Chronique | Opera Multi Steel - Les Passions tristes

Tanz Mitth'Laibach 22 mars 2023

Après la mort, le désespoir ? C'est en tout cas ce que paraît annoncer la couverture de Les Passions tristes d'Opera Multi Steel, qui succède à D'une Pierre Deux Tombes (chronique). La pochette est en effet orné du magnifique tableau de Pascal Dagnan-Bouveret Marguerite au Sabbat, que l'auteur de ces lignes a pu voir pour la première fois au même endroit que les musiciens, au Musée de Cognac un lendemain de concert ; on y voit Marguerite, l'amante abandonnée par Faust dans l'une des pièces de Goethe, apparaissant au milieu des flammes de l'enfer avec son enfant qu'elle a assassiné au comble du désespoir... Allons bon : on connaît Opera Multi Steel mieux que ça, depuis quarante ans que sévit le groupe de synthpop français aux ambiances médiévales ; on sait que quand bien même l'album est consacré à des sentiments destructeurs, ils seront toujours abordés avec force dérision blasée !

Les Passions tristes nous plonge en effet dans d'étranges états d'esprit, où la mélancolie n'est jamais loin et où pourtant l'on ne cesse de s'agiter à la recherche d'autre chose. C'est que les passions, même tristes, ne manquent pas d'énergie. L'album est dansant, on suit avec entrain la boîte à rythmes et les percussions, largement mises en avant ; comme c'est souvent le cas avec Opera Multi Steel, les nappes synthétiques glissent les unes sur les autres, ici plus aigües et plus douces que les atmosphères lourdes de D'une Pierre Deux Tombes, le chant et les paroles se montrent volontiers joueuses, à l'instar de la flûte qui fait quelquefois irruption, héritée des influences folk-médiévales de Franck Lopez. Le disque est plus rapide et entraînant que son prédécesseur. Mais sous l'énergie et la légèreté apparente, on trouve rapidement l'obsession avec tout ce qu'elle peut avoir de malsaine. Le chant se fait triste et se perd dans la réverbération, les rythmes sont mécaniques, des samples variés confèrent une soudaine gravité à l'ensemble comme le font les interventions de l'orgue sur État de Grâce ou Tombés à Terre, la voix en arrière-plan de Catherine Marie introduit une résonance fantomatique comme c'est le cas sur Dites-nous. Jamais loin, la distance et l'ironie nous empêchent pourtant de tout à fait nous laisser nous perdre dans ces Passions tristes. Elles ressortent parfois dans les paroles quelque peu hermétiques de Patrick L. Robin, éclatent lorsque l'on reconnaît dans D'Arborescences un extrait de la célèbre vidéo "Mais t'es pas net, Baptiste !", cocasse référence culturelle que l'on n'attendait ni d'Opera Multi Steel, ni sur ce morceau ! Ce n'est que l'un des nombreux samples vocaux qui hantent l'album, induisant des décalages qui peuvent être aussi bien amusants que déstabilisants.
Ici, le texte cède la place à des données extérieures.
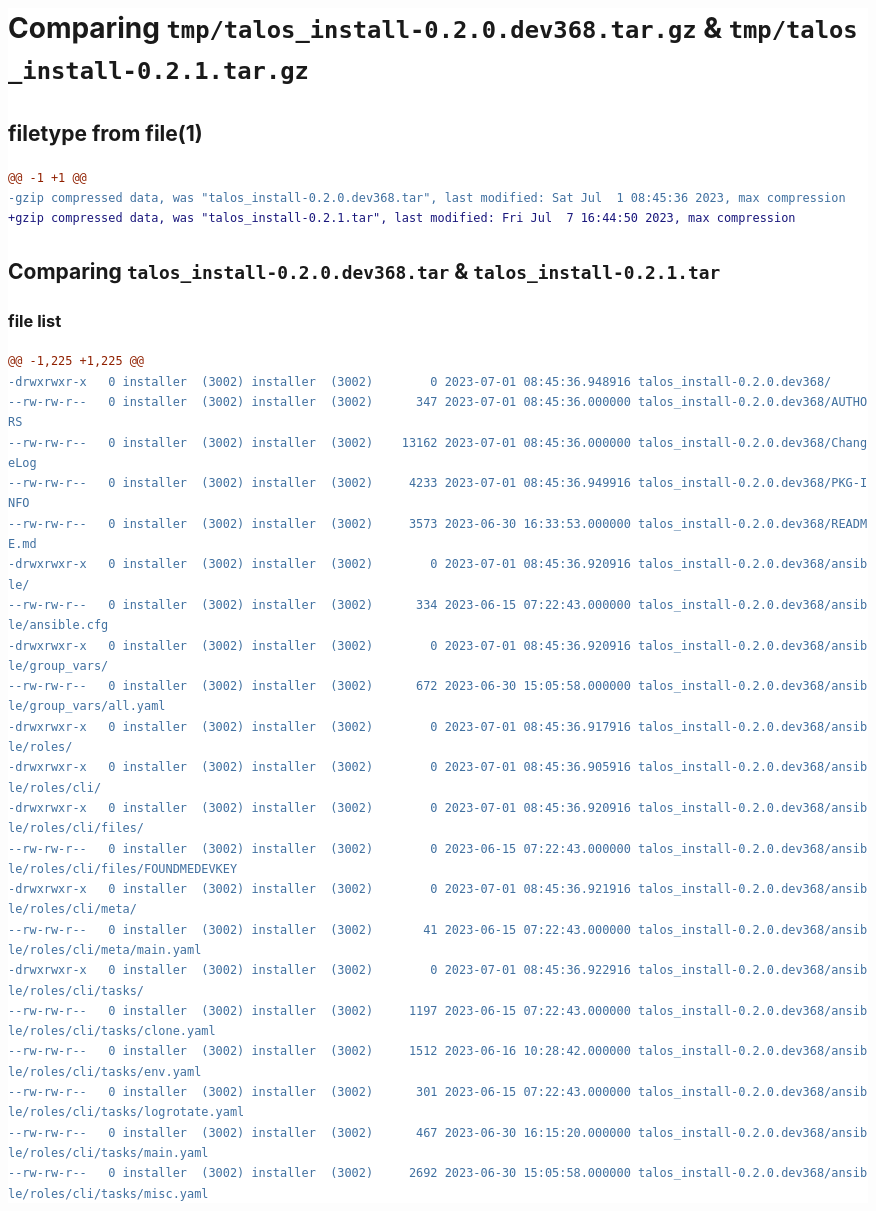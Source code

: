 # Comparing `tmp/talos_install-0.2.0.dev368.tar.gz` & `tmp/talos_install-0.2.1.tar.gz`

## filetype from file(1)

```diff
@@ -1 +1 @@
-gzip compressed data, was "talos_install-0.2.0.dev368.tar", last modified: Sat Jul  1 08:45:36 2023, max compression
+gzip compressed data, was "talos_install-0.2.1.tar", last modified: Fri Jul  7 16:44:50 2023, max compression
```

## Comparing `talos_install-0.2.0.dev368.tar` & `talos_install-0.2.1.tar`

### file list

```diff
@@ -1,225 +1,225 @@
-drwxrwxr-x   0 installer  (3002) installer  (3002)        0 2023-07-01 08:45:36.948916 talos_install-0.2.0.dev368/
--rw-rw-r--   0 installer  (3002) installer  (3002)      347 2023-07-01 08:45:36.000000 talos_install-0.2.0.dev368/AUTHORS
--rw-rw-r--   0 installer  (3002) installer  (3002)    13162 2023-07-01 08:45:36.000000 talos_install-0.2.0.dev368/ChangeLog
--rw-rw-r--   0 installer  (3002) installer  (3002)     4233 2023-07-01 08:45:36.949916 talos_install-0.2.0.dev368/PKG-INFO
--rw-rw-r--   0 installer  (3002) installer  (3002)     3573 2023-06-30 16:33:53.000000 talos_install-0.2.0.dev368/README.md
-drwxrwxr-x   0 installer  (3002) installer  (3002)        0 2023-07-01 08:45:36.920916 talos_install-0.2.0.dev368/ansible/
--rw-rw-r--   0 installer  (3002) installer  (3002)      334 2023-06-15 07:22:43.000000 talos_install-0.2.0.dev368/ansible/ansible.cfg
-drwxrwxr-x   0 installer  (3002) installer  (3002)        0 2023-07-01 08:45:36.920916 talos_install-0.2.0.dev368/ansible/group_vars/
--rw-rw-r--   0 installer  (3002) installer  (3002)      672 2023-06-30 15:05:58.000000 talos_install-0.2.0.dev368/ansible/group_vars/all.yaml
-drwxrwxr-x   0 installer  (3002) installer  (3002)        0 2023-07-01 08:45:36.917916 talos_install-0.2.0.dev368/ansible/roles/
-drwxrwxr-x   0 installer  (3002) installer  (3002)        0 2023-07-01 08:45:36.905916 talos_install-0.2.0.dev368/ansible/roles/cli/
-drwxrwxr-x   0 installer  (3002) installer  (3002)        0 2023-07-01 08:45:36.920916 talos_install-0.2.0.dev368/ansible/roles/cli/files/
--rw-rw-r--   0 installer  (3002) installer  (3002)        0 2023-06-15 07:22:43.000000 talos_install-0.2.0.dev368/ansible/roles/cli/files/FOUNDMEDEVKEY
-drwxrwxr-x   0 installer  (3002) installer  (3002)        0 2023-07-01 08:45:36.921916 talos_install-0.2.0.dev368/ansible/roles/cli/meta/
--rw-rw-r--   0 installer  (3002) installer  (3002)       41 2023-06-15 07:22:43.000000 talos_install-0.2.0.dev368/ansible/roles/cli/meta/main.yaml
-drwxrwxr-x   0 installer  (3002) installer  (3002)        0 2023-07-01 08:45:36.922916 talos_install-0.2.0.dev368/ansible/roles/cli/tasks/
--rw-rw-r--   0 installer  (3002) installer  (3002)     1197 2023-06-15 07:22:43.000000 talos_install-0.2.0.dev368/ansible/roles/cli/tasks/clone.yaml
--rw-rw-r--   0 installer  (3002) installer  (3002)     1512 2023-06-16 10:28:42.000000 talos_install-0.2.0.dev368/ansible/roles/cli/tasks/env.yaml
--rw-rw-r--   0 installer  (3002) installer  (3002)      301 2023-06-15 07:22:43.000000 talos_install-0.2.0.dev368/ansible/roles/cli/tasks/logrotate.yaml
--rw-rw-r--   0 installer  (3002) installer  (3002)      467 2023-06-30 16:15:20.000000 talos_install-0.2.0.dev368/ansible/roles/cli/tasks/main.yaml
--rw-rw-r--   0 installer  (3002) installer  (3002)     2692 2023-06-30 15:05:58.000000 talos_install-0.2.0.dev368/ansible/roles/cli/tasks/misc.yaml
```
Les Passions tristes est donc un univers musical riche. On vagabonde dans la déréliction, pourtant toujours protégé d'elle par une bulle de dérision ; la plongée est plaisante et originale. Un morceau se dégage immédiatement comme le tube de l'album : Le Soleil est parti, avec ses paroles mystérieuses et son électronique à la fois dansante et disjointe, est un petit bijou de décalage. On pourrait aussi souligner le jeu entre la flûte et l'électronique sur Tout en Tous qui est d'ailleurs le seul morceau dont les paroles sont retranscrites, la mélancolie de À nos Moments perdus ou de Les Toiles... Et puis il y a la particularité de Au grand Jamais, morceau sinueux où Catherine Marie assure le chant principal et qui nous renvoie à O Quam Tristis..., side-project puisant dans la liturgie latine qui regroupait les membres d'Opera Multi Steel et Carine Grieg de Collection d'Arnell-Andréa dans les années 2000. Au terme de ce foisonnement, ce n'est pas sans ironie que l'on songe que les passions tristes du groupe ont tout pour nous réjouir.